Directions for this task: Each line from the start of the data below through the one containing "see the result.</div>" must be reproduced exactly.

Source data
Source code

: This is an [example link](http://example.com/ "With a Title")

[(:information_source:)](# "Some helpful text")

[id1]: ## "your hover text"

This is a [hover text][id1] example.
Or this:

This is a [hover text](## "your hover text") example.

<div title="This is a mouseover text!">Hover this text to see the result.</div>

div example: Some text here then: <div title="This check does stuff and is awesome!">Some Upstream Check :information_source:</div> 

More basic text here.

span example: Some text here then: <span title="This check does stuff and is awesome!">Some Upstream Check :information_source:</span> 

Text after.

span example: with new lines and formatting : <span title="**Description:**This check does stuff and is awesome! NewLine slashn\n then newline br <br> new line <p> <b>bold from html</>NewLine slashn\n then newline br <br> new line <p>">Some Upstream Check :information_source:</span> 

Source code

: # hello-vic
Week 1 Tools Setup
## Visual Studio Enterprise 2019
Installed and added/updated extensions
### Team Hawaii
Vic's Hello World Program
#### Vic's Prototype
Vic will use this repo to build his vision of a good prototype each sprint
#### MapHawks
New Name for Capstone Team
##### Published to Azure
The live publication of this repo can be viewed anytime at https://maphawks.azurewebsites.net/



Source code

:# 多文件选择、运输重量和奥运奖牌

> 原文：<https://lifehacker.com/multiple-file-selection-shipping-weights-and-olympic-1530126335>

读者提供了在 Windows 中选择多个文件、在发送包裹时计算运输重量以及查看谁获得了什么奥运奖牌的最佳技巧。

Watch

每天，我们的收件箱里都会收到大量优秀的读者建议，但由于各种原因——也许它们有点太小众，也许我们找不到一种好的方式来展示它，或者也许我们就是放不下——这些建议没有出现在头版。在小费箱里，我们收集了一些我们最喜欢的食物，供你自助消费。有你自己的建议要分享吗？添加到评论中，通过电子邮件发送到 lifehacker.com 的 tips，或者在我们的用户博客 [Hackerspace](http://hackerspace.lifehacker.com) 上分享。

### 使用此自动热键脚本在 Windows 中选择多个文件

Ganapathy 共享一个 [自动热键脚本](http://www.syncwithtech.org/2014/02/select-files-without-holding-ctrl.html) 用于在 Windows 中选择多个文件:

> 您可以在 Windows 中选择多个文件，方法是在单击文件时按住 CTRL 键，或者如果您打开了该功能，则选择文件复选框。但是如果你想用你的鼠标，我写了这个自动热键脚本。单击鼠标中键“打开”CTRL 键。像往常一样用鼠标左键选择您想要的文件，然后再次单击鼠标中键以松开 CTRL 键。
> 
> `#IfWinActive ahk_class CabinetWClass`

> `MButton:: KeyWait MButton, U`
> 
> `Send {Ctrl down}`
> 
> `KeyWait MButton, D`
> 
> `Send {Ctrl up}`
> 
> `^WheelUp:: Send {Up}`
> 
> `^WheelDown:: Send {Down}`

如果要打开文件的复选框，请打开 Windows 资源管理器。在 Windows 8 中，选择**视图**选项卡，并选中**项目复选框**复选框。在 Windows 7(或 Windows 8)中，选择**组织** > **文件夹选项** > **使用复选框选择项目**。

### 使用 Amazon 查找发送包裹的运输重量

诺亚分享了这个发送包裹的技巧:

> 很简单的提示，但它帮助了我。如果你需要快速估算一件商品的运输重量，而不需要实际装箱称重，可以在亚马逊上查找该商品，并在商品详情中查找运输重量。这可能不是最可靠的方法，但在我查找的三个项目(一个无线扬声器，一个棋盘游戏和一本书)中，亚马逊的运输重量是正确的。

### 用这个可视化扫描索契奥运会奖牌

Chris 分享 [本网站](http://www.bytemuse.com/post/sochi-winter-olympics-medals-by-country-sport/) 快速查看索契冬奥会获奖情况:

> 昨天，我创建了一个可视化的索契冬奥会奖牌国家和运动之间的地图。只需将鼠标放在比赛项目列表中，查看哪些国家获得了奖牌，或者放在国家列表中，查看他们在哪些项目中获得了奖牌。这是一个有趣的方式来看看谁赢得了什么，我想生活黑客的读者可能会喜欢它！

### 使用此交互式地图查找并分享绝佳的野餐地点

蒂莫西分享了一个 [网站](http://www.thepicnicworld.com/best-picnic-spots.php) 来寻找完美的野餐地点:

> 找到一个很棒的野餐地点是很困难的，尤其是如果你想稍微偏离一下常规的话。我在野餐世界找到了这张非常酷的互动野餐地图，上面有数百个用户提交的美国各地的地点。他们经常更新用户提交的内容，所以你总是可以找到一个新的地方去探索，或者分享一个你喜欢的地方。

Response below:
Source code

: This is an [example link](http://example.com/ "With a Title")

[(:information_source:)](# "Some helpful text")

[id1]: ## "your hover text"

This is a [hover text][id1] example.
Or this:

This is a [hover text](## "your hover text") example.

<div title="This is a mouseover text!">Hover this text to see the result.</div>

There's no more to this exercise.